Task to complete:
Your answer should repeat every record verbatim.

Dataset entries:

+--

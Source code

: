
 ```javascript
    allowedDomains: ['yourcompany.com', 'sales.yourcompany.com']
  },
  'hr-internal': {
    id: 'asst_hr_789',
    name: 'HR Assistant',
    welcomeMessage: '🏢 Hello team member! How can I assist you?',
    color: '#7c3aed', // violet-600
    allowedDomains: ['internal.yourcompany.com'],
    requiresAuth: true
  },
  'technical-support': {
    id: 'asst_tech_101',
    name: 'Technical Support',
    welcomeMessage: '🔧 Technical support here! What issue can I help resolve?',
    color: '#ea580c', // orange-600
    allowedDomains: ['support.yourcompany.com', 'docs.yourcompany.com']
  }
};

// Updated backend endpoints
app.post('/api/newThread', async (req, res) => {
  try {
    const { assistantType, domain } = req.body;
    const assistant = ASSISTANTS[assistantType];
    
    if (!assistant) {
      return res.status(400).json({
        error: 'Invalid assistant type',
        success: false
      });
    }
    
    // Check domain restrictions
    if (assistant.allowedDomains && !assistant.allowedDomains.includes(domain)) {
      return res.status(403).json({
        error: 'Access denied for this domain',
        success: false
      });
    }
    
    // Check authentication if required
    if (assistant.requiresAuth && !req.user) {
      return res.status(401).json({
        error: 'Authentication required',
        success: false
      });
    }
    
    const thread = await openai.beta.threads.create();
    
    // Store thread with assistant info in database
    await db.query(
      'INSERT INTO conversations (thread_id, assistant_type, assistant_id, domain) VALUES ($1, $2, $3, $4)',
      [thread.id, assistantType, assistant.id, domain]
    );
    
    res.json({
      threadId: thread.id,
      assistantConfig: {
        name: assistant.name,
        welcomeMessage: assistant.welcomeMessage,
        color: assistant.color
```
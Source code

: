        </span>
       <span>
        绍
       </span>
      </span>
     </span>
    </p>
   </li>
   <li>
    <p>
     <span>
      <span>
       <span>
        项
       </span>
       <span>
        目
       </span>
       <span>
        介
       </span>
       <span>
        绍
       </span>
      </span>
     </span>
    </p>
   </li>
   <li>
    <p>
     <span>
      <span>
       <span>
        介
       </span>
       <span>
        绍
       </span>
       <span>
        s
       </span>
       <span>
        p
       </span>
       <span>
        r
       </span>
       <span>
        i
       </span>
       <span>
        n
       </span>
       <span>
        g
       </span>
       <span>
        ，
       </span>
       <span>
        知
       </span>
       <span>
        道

+--

Output for this task:
Source code

:
 ```javascript
    allowedDomains: ['yourcompany.com', 'sales.yourcompany.com']
  },
  'hr-internal': {
    id: 'asst_hr_789',
    name: 'HR Assistant',
    welcomeMessage: '🏢 Hello team member! How can I assist you?',
    color: '#7c3aed', // violet-600
    allowedDomains: ['internal.yourcompany.com'],
    requiresAuth: true
  },
  'technical-support': {
    id: 'asst_tech_101',
    name: 'Technical Support',
    welcomeMessage: '🔧 Technical support here! What issue can I help resolve?',
    color: '#ea580c', // orange-600
    allowedDomains: ['support.yourcompany.com', 'docs.yourcompany.com']
  }
};

// Updated backend endpoints
app.post('/api/newThread', async (req, res) => {
  try {
    const { assistantType, domain } = req.body;
    const assistant = ASSISTANTS[assistantType];
    
    if (!assistant) {
      return res.status(400).json({
        error: 'Invalid assistant type',
        success: false
      });
    }
    
    // Check domain restrictions
    if (assistant.allowedDomains && !assistant.allowedDomains.includes(domain)) {
      return res.status(403).json({
        error: 'Access denied for this domain',
        success: false
      });
    }
    
    // Check authentication if required
    if (assistant.requiresAuth && !req.user) {
      return res.status(401).json({
        error: 'Authentication required',
        success: false
      });
    }
    
    const thread = await openai.beta.threads.create();
    
    // Store thread with assistant info in database
    await db.query(
      'INSERT INTO conversations (thread_id, assistant_type, assistant_id, domain) VALUES ($1, $2, $3, $4)',
      [thread.id, assistantType, assistant.id, domain]
    );
    
    res.json({
      threadId: thread.id,
      assistantConfig: {
        name: assistant.name,
        welcomeMessage: assistant.welcomeMessage,
        color: assistant.color
```
Source code

:        </span>
       <span>
        绍
       </span>
      </span>
     </span>
    </p>
   </li>
   <li>
    <p>
     <span>
      <span>
       <span>
        项
       </span>
       <span>
        目
       </span>
       <span>
        介
       </span>
       <span>
        绍
       </span>
      </span>
     </span>
    </p>
   </li>
   <li>
    <p>
     <span>
      <span>
       <span>
        介
       </span>
       <span>
        绍
       </span>
       <span>
        s
       </span>
       <span>
        p
       </span>
       <span>
        r
       </span>
       <span>
        i
       </span>
       <span>
        n
       </span>
       <span>
        g
       </span>
       <span>
        ，
       </span>
       <span>
        知
       </span>
       <span>
        道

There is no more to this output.